Heart patient had to 'take chance'
LOUISVILLE, Kentucky (CNN) -- The recipient of the first fully contained artificial heart said Tuesday "there was no decision to make" when given the chance to undergo the surgery.
Robert Tools, 59, spoke at a news conference at Jewish Hospital, making his first public appearance since the July 2 operation.
"There was no decision to make, really," said Tools, clad in a blue shirt and red tie and flanked by his doctors. "I had a choice. I could sit at home and die or come here and take a chance. I decided to come here and take a chance, and my family went along with me."
The Franklin, Kentucky, resident, whose identity was not officially revealed until Tuesday, recalled his first thoughts after the surgery.
"I was happy to wake up and see people, to know I was alive. And to know that I got that far," he said.
When you come close to death, he said, "You realize you don't want to leave here."
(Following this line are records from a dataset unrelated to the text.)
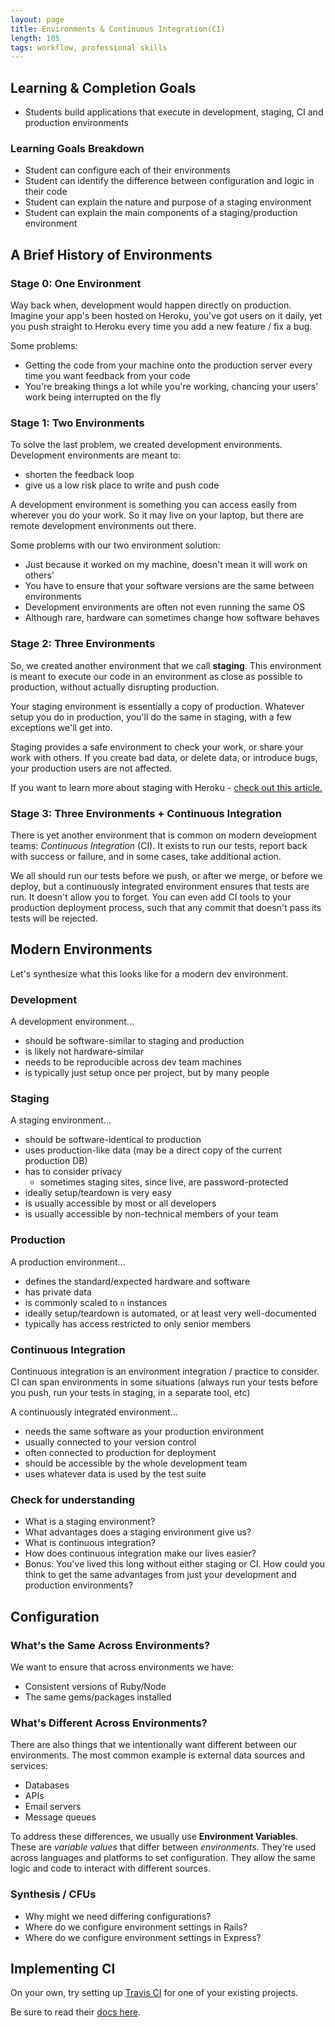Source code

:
 ```yaml
---
layout: page
title: Environments & Continuous Integration(CI)
length: 105
tags: workflow, professional skills
---
```

<!-- Linked in the group project under terrificus development. -->

## Learning & Completion Goals

* Students build applications that execute in development, staging, CI and production environments

### Learning Goals Breakdown

*   Student can configure each of their environments
*   Student can identify the difference between configuration and logic in their code
*   Student can explain the nature and purpose of a staging environment
*   Student can explain the main components of a staging/production environment

## A Brief History of Environments

### Stage 0: One Environment

Way back when, development would happen directly on production. Imagine your app's been hosted on Heroku, you've got users on it daily, yet you push straight to Heroku every time you add a new feature / fix a bug.

Some problems:

*   Getting the code from your machine onto the production server every time you want feedback from your code
*   You're breaking things a lot while you're working, chancing your users' work being interrupted on the fly

### Stage 1: Two Environments

To solve the last problem, we created development environments. Development environments are meant to:

*   shorten the feedback loop
*   give us a low risk place to write and push code

A development environment is something you can access easily from wherever you do your work. So it may live on your laptop, but there are remote development environments out there.

Some problems with our two environment solution:

*   Just because it worked on my machine, doesn't mean it will work on others'
*   You have to ensure that your software versions are the same between environments
*   Development environments are often not even running the same OS
*   Although rare, hardware can sometimes change how software behaves

### Stage 2: Three Environments

So, we created another environment that we call **staging**. This environment is meant to execute our code in an environment as close as possible to production, without actually disrupting production.

Your staging environment is essentially a copy of production. Whatever setup you do in production, you'll do the same in staging, with a few exceptions we'll get into.

Staging provides a safe environment to check your work, or share your work with others. If you create bad data, or delete data, or introduce bugs, your production users are not affected.

If you want to learn more about staging with Heroku - [check out this article.](https://devcenter.heroku.com/articles/multiple-environments)

### Stage 3: Three Environments + Continuous Integration

There is yet another environment that is common on modern development teams: *Continuous Integration* (CI). It exists to run our tests, report back with success or failure, and in some cases, take additional action.

We all should run our tests before we push, or after we merge, or before we deploy, but a continuously integrated environment ensures that tests are run. It doesn't allow you to forget. You can even add CI tools to your production deployment process, such that any commit that doesn't pass its tests will be rejected.

## Modern Environments

Let's synthesize what this looks like for a modern dev environment.

### Development

A development environment...

*   should be software-similar to staging and production
*   is likely not hardware-similar
*   needs to be reproducible across dev team machines
*   is typically just setup once per project, but by many people

### Staging

A staging environment...

*   should be software-identical to production
*   uses production-like data (may be a direct copy of the current production DB)
*   has to consider privacy
    * sometimes staging sites, since live, are password-protected
*   ideally setup/teardown is very easy
*   is usually accessible by most or all developers
*   is usually accessible by non-technical members of your team

### Production

A production environment...

*   defines the standard/expected hardware and software
*   has private data
*   is commonly scaled to `n` instances
*   ideally setup/teardown is automated, or at least very well-documented
*   typically has access restricted to only senior members

### Continuous Integration

Continuous integration is an environment integration / practice to consider. CI can span environments in some situations (always run your tests before you push, run your tests in staging, in a separate tool, etc)

A continuously integrated environment...

*   needs the same software as your production environment
*   usually connected to your version control
*   often connected to production for deployment
*   should be accessible by the whole development team
*   uses whatever data is used by the test suite

### Check for understanding

*   What is a staging environment?
*   What advantages does a staging environment give us?
*   What is continuous integration?
*   How does continuous integration make our lives easier?
*   Bonus: You've lived this long without either staging or CI. How could you think to get the same advantages from just your development and production environments?

## Configuration

### What's the Same Across Environments?

We want to ensure that across environments we have:

*   Consistent versions of Ruby/Node
*   The same gems/packages installed

### What's Different Across Environments?

There are also things that we intentionally want different between our environments. The most common example is external data sources and services:

*   Databases
*   APIs
*   Email servers
*   Message queues

To address these differences, we usually use **Environment Variables**. These are *variable values* that differ between *environments*. They're used across languages and platforms to set configuration. They allow the same logic and code to interact with different sources.

### Synthesis / CFUs

*   Why might we need differing configurations?
*   Where do we configure environment settings in Rails?
*   Where do we configure environment settings in Express?

## Implementing CI

On your own, try setting up [Travis CI](https://travis-ci.org/) for one of your existing projects.

Be sure to read their [docs here](https://docs.travis-ci.com/user/getting-started/).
As for his new AbioCor artificial heart, Tools called the softball-sized device felt "a little heavy."
"I'm still getting used to not having a heartbeat," he said, describing the device's whirring sound. "That makes me realize I'm alive because I can hear it without a stethoscope."
Doctors have said they are "very pleased" with Tools' progress with the artificial heart, and the news conference came weeks ahead of when doctors thought he would be ready to address reporters. Last Monday, officials said they hoped he would be well enough to go public in September.
"People were going to my neighbors and to my home trying to find out who I was, so I decided to take away all the mystery of it," he said.
Although he has suffered some problems -- he recently had to be placed on a ventilator to help him breathe -- doctors Laman Gray and Rob Dowling said the artificial heart is functioning properly and the patient has shown no sign of serious setbacks, such as blood clots.
Dowling said Tools, an avid fisherman, needs to gain 20 to 30 pounds before going to a rehab house where he can be monitored and learn troubleshooting procedures. He will be allowed to go home after that.
"When he gets his strength back, the heart device will allow him to do whatever he wants to do. It will allow him to go fishing. It will allow him to go for walks," he said.
Tools was eligible to receive the experimental device because he was gravely ill prior to the surgery. He had been turned down by a heart transplant center and was suffering from renal failure and diabetes. Doctors gave him only a 20 percent chance of surviving longer than 30 days without the surgery.
Earlier artificial hearts were tethered to massive external power sources with tubes that protruded from the patient's body. But the AbioCor, developed by Abiomed of Danvers, Massachusetts, is fully contained inside the patient and powered by an external power unit that sends electrical current through the skin. Doctors also implanted a battery pack for short-term use. Doctors said Tools has been keeping busy with physical therapy and meetings with his physicians and nurses.